What you have to do
Each line below that contains the word "important" is to be counted; give only the final number.

──────── Material provided ────────

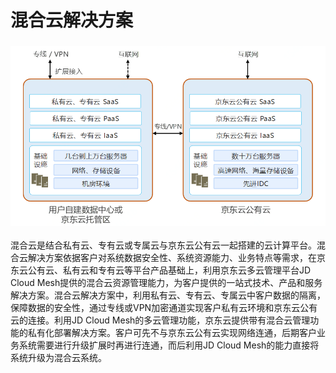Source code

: #  混合云解决方案

### ![私-混](../../../../image/whitepaper/私-混.png)                                         

混合云是结合私有云、专有云或专属云与京东云公有云一起搭建的云计算平台。混合云解决方案依据客户对系统数据安全性、系统资源能力、业务特点等需求，在京东云公有云、私有云和专有云等平台产品基础上，利用京东云多云管理平台JD Cloud Mesh提供的混合云资源管理能力，为客户提供的一站式技术、产品和服务解决方案。混合云解决方案中，利用私有云、专有云、专属云中客户数据的隔离，保障数据的安全性，通过专线或VPN加密通道实现客户私有云环境和京东云公有云的连接。利用JD Cloud Mesh的多云管理功能，京东云提供带有混合云管理功能的私有化部署解决方案。客户可先不与京东云公有云实现网络连通，后期客户业务系统需要进行升级扩展时再进行连通，而后利用JD Cloud Mesh的能力直接将系统升级为混合云系统。
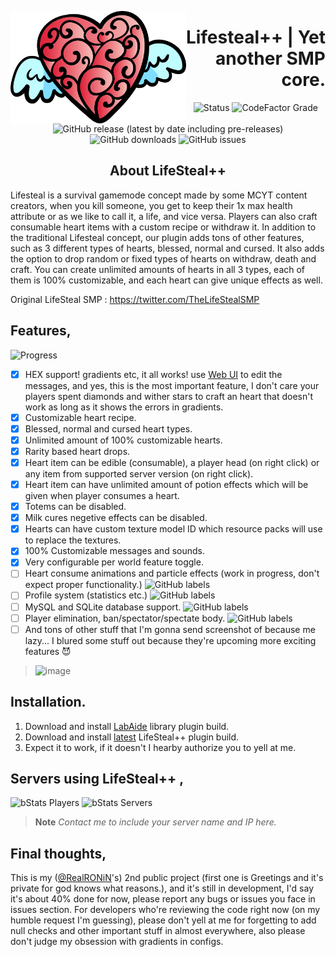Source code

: <img src="/branding/LifeStealLogo.svg" align="left" height="180px"><h1 align="right">Lifesteal++ | Yet another SMP core.</h1>
<div align="center">

![Status](https://img.shields.io/badge/STATUS-BETA-3a0ca3?style=for-the-badge)
![CodeFactor Grade](https://img.shields.io/codefactor/grade/github/arcadelabs/LifeSteal?style=for-the-badge)
![GitHub release (latest by date including pre-releases)](https://img.shields.io/github/v/release/arcadelabs/LifeSteal?include_prereleases&style=for-the-badge) 
![GitHub downloads](https://img.shields.io/github/downloads/arcadelabs/LifeSteal/total?style=for-the-badge) 
![GitHub issues](https://img.shields.io/github/issues/arcadelabs/LifeSteal?style=for-the-badge)

</div>

<h2 align="center">About LifeSteal++</h2>
Lifesteal is a survival gamemode concept made by some MCYT content creators, when you kill someone, you get to keep their 1x max health attribute or as we like to call it, a life, and vice versa. Players can also craft consumable heart items with a custom recipe or withdraw it. In addition to the traditional Lifesteal concept, our plugin adds tons of other features, such as 3 different types of hearts, blessed, normal and cursed. It also adds the option to drop random or fixed types of hearts on withdraw, death and craft. You can create unlimited amounts of hearts in all 3 types, each of them is 100% customizable, and each heart can give unique effects as well.

Original LifeSteal SMP : https://twitter.com/TheLifeStealSMP

## Features, 
![Progress](https://progress-bar.dev/50/?title=done&width=220&color=f72585&suffix=%%20almost%20there...)
- [x] HEX support! gradients etc, it all works! use [Web UI](https://webui.adventure.kyori.net) to edit the messages, and yes, this is the most important feature, I don't care your players spent diamonds and wither stars to craft an heart that doesn't work as long as it shows the errors in gradients.
- [x] Customizable heart recipe.
- [x] Blessed, normal and cursed heart types.
- [x] Unlimited amount of 100% customizable hearts.
- [x] Rarity based heart drops.
- [x] Heart item can be edible (consumable), a player head (on right click) or any item from supported server version (on right click).
- [x] Heart item can have unlimited amount of potion effects which will be given when player consumes a heart.
- [x] Totems can be disabled.
- [x] Milk cures negetive effects can be disabled.
- [x] Hearts can have custom texture model ID which resource packs will use to replace the textures.
- [x] 100% Customizable messages and sounds.
- [x] Very configurable per world feature toggle.
- [ ] Heart consume animations and particle effects (work in progress, don't expect proper functionality.) ![GitHub labels](https://img.shields.io/github/labels/arcadelabs/LifeSteal/WIP)
- [ ] Profile system (statistics etc.) ![GitHub labels](https://img.shields.io/github/labels/arcadelabs/LifeSteal/WIP)
- [ ] MySQL and SQLite database support. ![GitHub labels](https://img.shields.io/github/labels/arcadelabs/LifeSteal/WIP)
- [ ] Player elimination, ban/spectator/spectate body. ![GitHub labels](https://img.shields.io/github/labels/arcadelabs/LifeSteal/WIP)
- [ ] And tons of other stuff that I'm gonna send screenshot of because me lazy...
  I blured some stuff out because they're upcoming more exciting features 😈

> ![image](https://user-images.githubusercontent.com/69498033/177811484-f9ef5fbc-3881-4d1e-b988-dd414502fb0d.png)

## Installation.
1. Download and install [LabAide](https://github.com/arcadelabs/LabAide/releases) library plugin build.
2. Download and install [latest](https://github.com/arcadelabs/LifeSteal/releases/tag/latest) LifeSteal++ plugin build.
3. Expect it to work, if it doesn't I hearby authorize you to yell at me.

## Servers using LifeSteal++ ,

   ![bStats Players](https://img.shields.io/bstats/players/15272?style=for-the-badge)
   ![bStats Servers](https://img.shields.io/bstats/servers/15272?style=for-the-badge)
   <br>
   > **Note**
   > _Contact me to include your server name and IP here._


## Final thoughts,
This is my ([@RealRONiN](https://github.com/RealRONiN)'s) 2nd public project (first one is Greetings and it's private for god knows what reasons.), 
and it's still in development, I'd say it's about 40% done for now, please report any bugs or issues you face in issues section.
For developers who're reviewing the code right now (on my humble request I'm guessing), please don't yell at me for forgetting to add null checks and other important stuff in almost everywhere, also please don't judge my obsession with gradients in configs. 
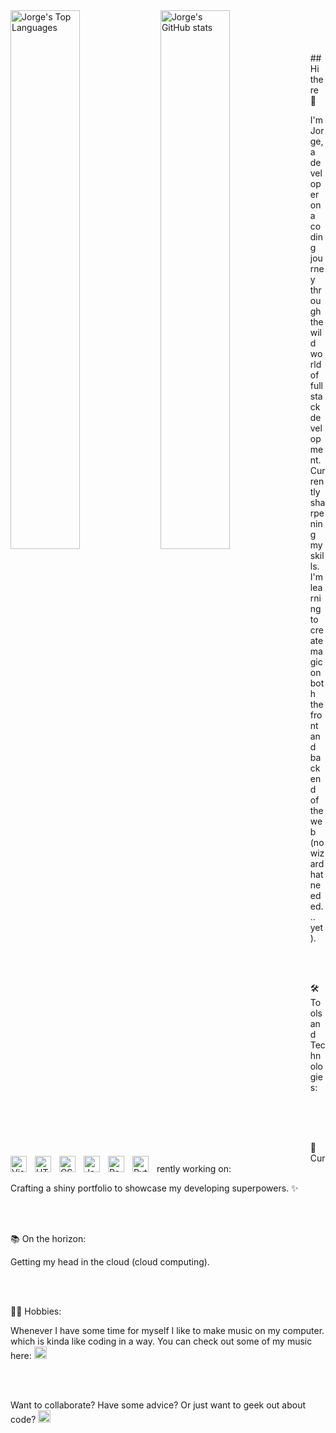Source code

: 
<img alt="Jorge's Top Languages" align="left" width="47%" src="https://github-readme-stats.vercel.app/api/top-langs/?username=jjmorenosound&layout=compact"/>

<img alt="Jorge's GitHub stats" align="left" width="47%" src="https://github-readme-stats.vercel.app/api?username=jjmorenosound&show_icons=true"/>

<br>
<br>
<br>
<br>
## Hi there 👋

I'm Jorge, a developer on a coding journey through the wild world of full stack development. 
<br>
Currently sharpening my skills. I'm learning to create magic on both the front and back end of the web (no wizard hat needed... yet).

<br>
<br>

🛠️ Tools and Technologies:

<img align="left" alt="Visual Studio Code" width="26px" src="https://cdn.jsdelivr.net/gh/devicons/devicon/icons/vscode/vscode-original.svg" style="padding-right:10px;" />
<img align="left" alt="HTML5" width="26px" src="https://cdn.jsdelivr.net/gh/devicons/devicon/icons/html5/html5-original.svg" style="padding-right:10px;" />
<img align="left" alt="CSS3" width="26px" src="https://cdn.jsdelivr.net/gh/devicons/devicon/icons/css3/css3-original.svg" style="padding-right:10px;" />
<img align="left" alt="JavaScript" width="26px" src="https://cdn.jsdelivr.net/gh/devicons/devicon/icons/javascript/javascript-original.svg" style="padding-right:10px;" />
<img align="left" alt="React" width="26px" src="https://cdn.jsdelivr.net/gh/devicons/devicon/icons/react/react-original.svg" style="padding-right:10px;" />
<img align="left" alt="Python" width="26px" src="https://cdn.jsdelivr.net/gh/devicons/devicon@latest/icons/python/python-original-wordmark.svg" style="padding-right:10px;" />

<br>
<br>
<br>

🌱 Currently working on:

Crafting a shiny portfolio to showcase my developing superpowers. ✨

<br>
<br>

📚 On the horizon:

Getting my head in the cloud (cloud computing).


<br>
<br>

🎸🎼 Hobbies:

Whenever I have some time for myself I like to make music on my computer. which is kinda like coding in a way. You can check out some of my music here: 
[<img  alt="Soundcloud" padding-left="5%" width="20px" src="https://user-images.githubusercontent.com/4356939/58271582-60701e80-7d5a-11e9-97d0-74f50349e924.png" style="padding-right:10px;"/>](https://soundcloud.com/jorge-moreno-542744752)

<br>
<br>

Want to collaborate? Have some advice? Or just want to geek out about code? [<img padding-left="5%" width="20px" src="https://img.shields.io/badge/LinkedIn-blue?style=for-the-badge&logo=linkedin&logoColor=white" alt="LinkedIn Badge" style="padding-right:10px;"/>](https://www.linkedin.com/in/jjmorenoaudio/)


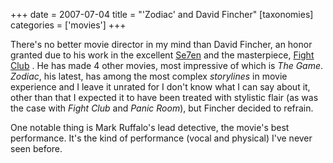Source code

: +++
date = 2007-07-04
title = "'Zodiac' and David Fincher"
[taxonomies]
categories = ['movies']
+++

There's no better movie director in my mind than David Fincher, an
honor granted due to his work in the excellent [Se7en] and the
masterpiece, [Fight Club] . He has made 4 other movies, most impressive
of which is *The Game*. *Zodiac*, his latest, has among the most complex
*storylines* in movie experience and I leave it unrated for I don't
know what I can say about it, other than that I expected it to have been
treated with stylistic flair (as was the case with *Fight Club* and
*Panic Room*), but Fincher decided to refrain.

One notable thing is Mark Ruffalo's lead detective, the movie's best
performance. It's the kind of performance (vocal and physical) I've
never seen before.

  [Se7en]: http://tshepang.net/se7en-1995
  [Fight Club]: http://tshepang.net/fight-club-1999
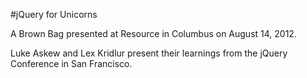 #jQuery for Unicorns

A Brown Bag presented at Resource in Columbus on August 14, 2012.

Luke Askew and Lex Kridlur present their learnings from the jQuery Conference in San Francisco.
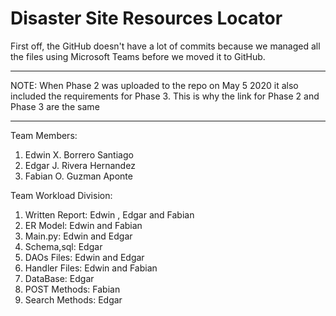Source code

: # Disaster Site Resources Locator
First off, the GitHub doesn't have a lot of commits because we managed all the files using Microsoft Teams before we moved it to GitHub.
*********************************************************************************************************************************
NOTE: When Phase 2 was uploaded to the repo on May 5 2020 it also included the requirements for Phase 3. This is why the link for Phase 2 and Phase 3 are the same
*********************************************************************************************************************************
Team Members:
 1. Edwin X. Borrero Santiago
 2. Edgar J. Rivera Hernandez
 3. Fabian O. Guzman Aponte 

 Team Workload Division:
 1. Written Report: Edwin , Edgar and Fabian
 2. ER Model: Edwin and Fabian
 3. Main.py: Edwin and Edgar
 4. Schema,sql: Edgar
 5. DAOs Files: Edwin and Edgar
 6. Handler Files: Edwin and Fabian
 7. DataBase: Edgar
 8. POST Methods: Fabian
 9. Search Methods: Edgar

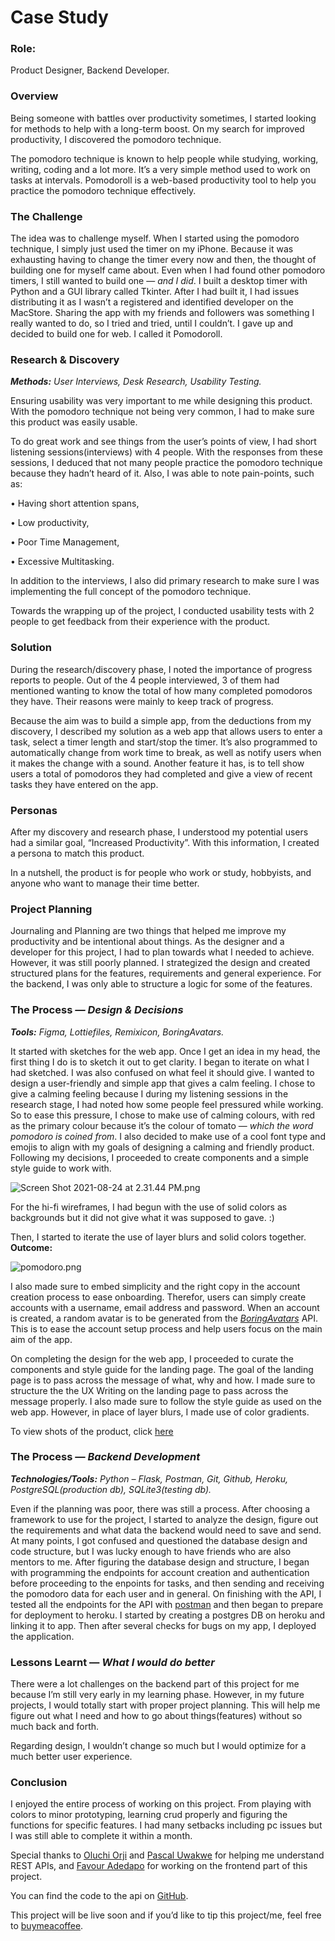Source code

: # Case Study

### Role:

Product Designer, Backend Developer.

### Overview

Being someone with battles over productivity sometimes, I started looking for methods to help with a long-term boost. On my search for improved productivity, I discovered the pomodoro technique. 

The pomodoro technique is known to help people while studying, working, writing, coding and a lot more. It’s a very simple method used to work on tasks at intervals. Pomodoroll is a web-based productivity tool to help you practice the pomodoro technique effectively. 

### The Challenge

The idea was to challenge myself. When I started using the pomodoro technique, I simply just used the timer on my iPhone. Because it was exhausting having to change the timer every now and then, the thought of building one for myself came about. Even when I had found other pomodoro timers, I still wanted to build one — *and I did*. I built a desktop timer with Python and a GUI library called Tkinter. After I had built it, I had issues distributing it as I wasn’t a registered and identified developer on the MacStore. Sharing the app with my friends and followers was something I really wanted to do, so I tried and tried, until I couldn’t. I gave up and decided to build one for web. I called it Pomodoroll.

### Research & Discovery

***Methods:** User Interviews, Desk Research, Usability Testing.* 

Ensuring usability was very important to me while designing this product. With the pomodoro technique not being very common, I had to make sure this product was easily usable.

To do great work and see things from the user’s points of view, I had short listening sessions(interviews) with 4 people. With the responses from these sessions, I deduced that not many people practice the pomodoro technique because they hadn’t heard of it. Also, I was able to note pain-points, such as:

• Having short attention spans,

• Low productivity,

• Poor Time Management,

• Excessive Multitasking.

In addition to the interviews, I also did primary research to make sure I was implementing the full concept of the pomodoro technique.  

Towards the wrapping up of the project, I conducted usability tests with 2 people to get feedback from their experience with the product.

### Solution

During the research/discovery phase, I noted the importance of progress reports to people. Out of the 4 people interviewed, 3 of them had mentioned wanting to know the total of how many completed pomodoros they have. Their reasons were mainly to keep track of progress. 

Because the aim was to build a simple app, from the deductions from my discovery, I described my solution as a web app that allows users to enter a task, select a timer length and start/stop the timer. It’s also programmed to automatically change from work time to break, as well as notify users when it makes the change with a sound. Another feature it has, is to tell show users a total of pomodoros they had completed and give a view of recent tasks they have entered on the app. 

### Personas

After my discovery and research phase, I understood my potential users had a similar goal, “Increased Productivity”. With this information, I created a persona to match this product.

In a nutshell, the product is for people who work or study, hobbyists, and anyone who want to manage their time better.

### Project Planning

Journaling and Planning are two things that helped me improve my productivity and be intentional about things. As the designer and a developer for this project, I had to plan towards what I needed to achieve. However, it was still poorly planned. I strategized the design and created structured plans for the features, requirements and general experience. For the backend, I was only able to structure a logic for some of the features. 

### The Process *— Design & Decisions*

***Tools:** Figma, Lottiefiles, Remixicon, BoringAvatars.*

It started with sketches for the web app. Once I get an idea in my head, the first thing I do is to sketch it out to get clarity. I began to iterate on what I had sketched.  I was also confused on what feel it should give. I wanted to design a user-friendly and simple app that gives a calm feeling. I chose to give a calming feeling because I during my listening sessions in the research stage, I had noted how some people feel pressured while working. So to ease this pressure, I chose to make use of calming colours, with red as the primary colour because it’s the colour of tomato — *which the word pomodoro is coined from*. I also decided to make use of a cool font type and emojis to align with my goals of designing a calming and friendly product. Following my decisions, I proceeded to create components and a simple style guide to work with. 

![Screen Shot 2021-08-24 at 2.31.44 PM.png](Case%20Study%20024512bcb63f4141b3f0173fbd3b245a/Screen_Shot_2021-08-24_at_2.31.44_PM.png)

For the hi-fi wireframes, I had begun with the use of solid colors as backgrounds but it did not give what it was supposed to gave. :) 

Then, I started to iterate the use of layer blurs and solid colors together. **Outcome:**

![pomodoro.png](Case%20Study%20024512bcb63f4141b3f0173fbd3b245a/pomodoro.png)

I also made sure to embed simplicity and the right copy in the account creation process to ease onboarding. Therefor, users can simply create accounts with a username, email address and password. When an account is created, a random avatar is to be generated from the *[BoringAvatars](https://boringavatars.com)* API. This is to ease the account setup process and help users focus on the main aim of the app. 

On completing the design for the web app, I proceeded to curate the components and style guide for the landing page. The goal of the landing page is to pass across the message of what, why and how. I made sure to structure the the UX Writing on the landing page to pass across the message properly. I also made sure to follow the style guide as used on the web app. However, in place of layer blurs, I made use of color gradients. 

To view shots of the product, click [here](https://github.com/LuluNwenyi/Case-Study-Pomodoroll/)

### The Process — *Backend Development*

***Technologies/Tools:** Python – Flask, Postman, Git, Github, Heroku, PostgreSQL(production db), SQLite3(testing db).*

Even if the planning was poor, there was still a process. After choosing a framework to use for the project, I started to analyze the design, figure out the requirements and what data the backend would need to save and send. At many points, I got confused and questioned the database design and code structure, but I was lucky enough to have friends who are also mentors to me. After figuring the database design and structure, I began with programming the endpoints for account creation and authentication before proceeding to the enpoints for tasks, and then sending and receiving the pomodoro data for each user and in general. On finishing with the API, I tested all the endpoints for the API with [postman](https://postman.com) and then began to prepare for deployment to heroku. I started by creating a postgres DB on heroku and linking it to app. Then after several checks for bugs on my app, I deployed the application. 

### Lessons Learnt — *What I would do better*

There were a lot challenges on the backend part of this project for me because I’m still very early in my learning phase. However, in my future projects, I would totally start with proper project planning. This will help me figure out what I need and how to go about things(features) without so much back and forth. 

Regarding design, I wouldn’t change so much but I would optimize for a much better user experience. 

### Conclusion

I enjoyed the entire process of working on this project. From playing with colors to minor prototyping, learning crud properly and figuring the functions for specific features. I had many setbacks including pc issues but I was still able to complete it within a month. 

Special thanks to [Oluchi Orji](https://oluchiorji.com) and [Pascal Uwakwe](https://github.com/c0l0red) for helping me understand REST APIs, and [Favour Adedapo](https://favourcodes.com) for working on the frontend part of this project. 

You can find the code to the api on [GitHub](https://github.com/LuluNwenyi/Pomodoroll).

This project will be live soon and if you’d like to tip this project/me, feel free to [buymeacoffee](https://buymeacoffee).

────────

Problem solution
3